Francia parle au pluriel : « Je suis parce que nous sommes », le nom de son espace politique donne le ton. On se questionne sur les droits qu’elle aura pendant son mandat. Elle appelle à être en vigilance permanente sur ce qu’implique d’avoir et d’être le pouvoir et propose impérativement que se généralise ce comportement :

« … Et nous devons nous sentir gênés de tous les privilèges qui accompagnent l’arrivée au pouvoir. Parce que notre propre famille, nos propres gens continuent à subir les conséquences d’un modèle économique de mort (…) Ce sera donc un défi d’être confronté tout le temps au racisme, au patriarcat dans nos pratiques qui ne se trouvent pas seulement dans les mouvements de droite et d’extrême-droite mais aussi à l’intérieur de nos propres mouvements et de nos propres processus ». 

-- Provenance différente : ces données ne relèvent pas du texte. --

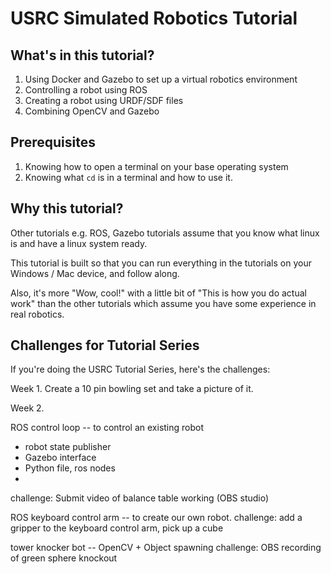 # USRC Simulated Robotics Tutorial

## What's in this tutorial?
1. Using Docker and Gazebo to set up a virtual robotics environment
2. Controlling a robot using ROS
3. Creating a robot using URDF/SDF files
4. Combining OpenCV and Gazebo

## Prerequisites
1. Knowing how to open a terminal on your base operating system
2. Knowing what `cd` is in a terminal and how to use it.

## Why this tutorial?
Other tutorials e.g. ROS, Gazebo tutorials assume that you know what linux is and have a linux system ready. 

This tutorial is built so that you can run everything in the tutorials on your Windows / Mac device, and follow along. 

Also, it's more "Wow, cool!" with a little bit of "This is how you do actual work" than the other tutorials which assume you have some experience in real robotics.

## Challenges for Tutorial Series
If you're doing the USRC Tutorial Series, here's the challenges:

Week 1. Create a 10 pin bowling set and take a picture of it.

Week 2. 

ROS control loop -- to control an existing robot
- robot state publisher
- Gazebo interface
- Python file, ros nodes
- 
challenge: Submit video of balance table working (OBS studio)

ROS keyboard control arm -- to create our own robot.
challenge: add a gripper to the keyboard control arm, pick up a cube

tower knocker bot -- OpenCV + Object spawning
challenge: OBS recording of green sphere  knockout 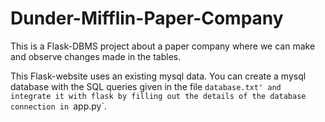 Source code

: # Dunder-Mifflin-Paper-Company

This is a Flask-DBMS project about a paper company where we can make and observe changes made in the tables.

This Flask-website uses an existing mysql data. You can create a mysql database with the SQL queries given in the file `database.txt' and integrate it with flask by filling out the details of the database connection in `app.py`.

La présence de Francia Márquez est importante car c’est une femme noire, leader sociale, défenseur de l’environnement, féministe qui commence à occuper une fonction de pouvoir et de leadership dans un pays historiquement à droite qui subit la violence. Sa proposition est clairement en faveur de la décolonisation, ce thème a souvent été dénié dans la région. 

« Beaucoup de gens m’ont dit : si nous gagnons, vous ne savez pas l’action réparatrice qu’impliquera votre seule présence aujourd’hui en politique, et votre présence dans un gouvernement comme le gouvernement colombien, parce qu’il a été pendant des années conservateur, pendant des années d’extrême-droite, pendant des années contre les droits de ceux qui ont été historiquement exclus ». 

Francia a manifesté pendant des jours lors de l’hiver de Buenos Aires, avec des boucles d’oreilles qui avaient la forme de la carte de la Colombie, comme une métaphore parfaite de ce qu’elle entend, les voix des gens aux mains calleuses, le son des machettes débroussaillant avant de semer, le lit des cours d’eau, la respiration de la grande maison et le clignement des yeux du grand ventre. Son message s’étend bien au-delà de son discours, son pays est suspendu à ses oreilles, ses ancêtres la vêtissent et habitent ses vêtements, et les routes marron des chemins vers la liberté et maintenant vers le pouvoir sont marqués dans les sillons de ses cheveux tressés.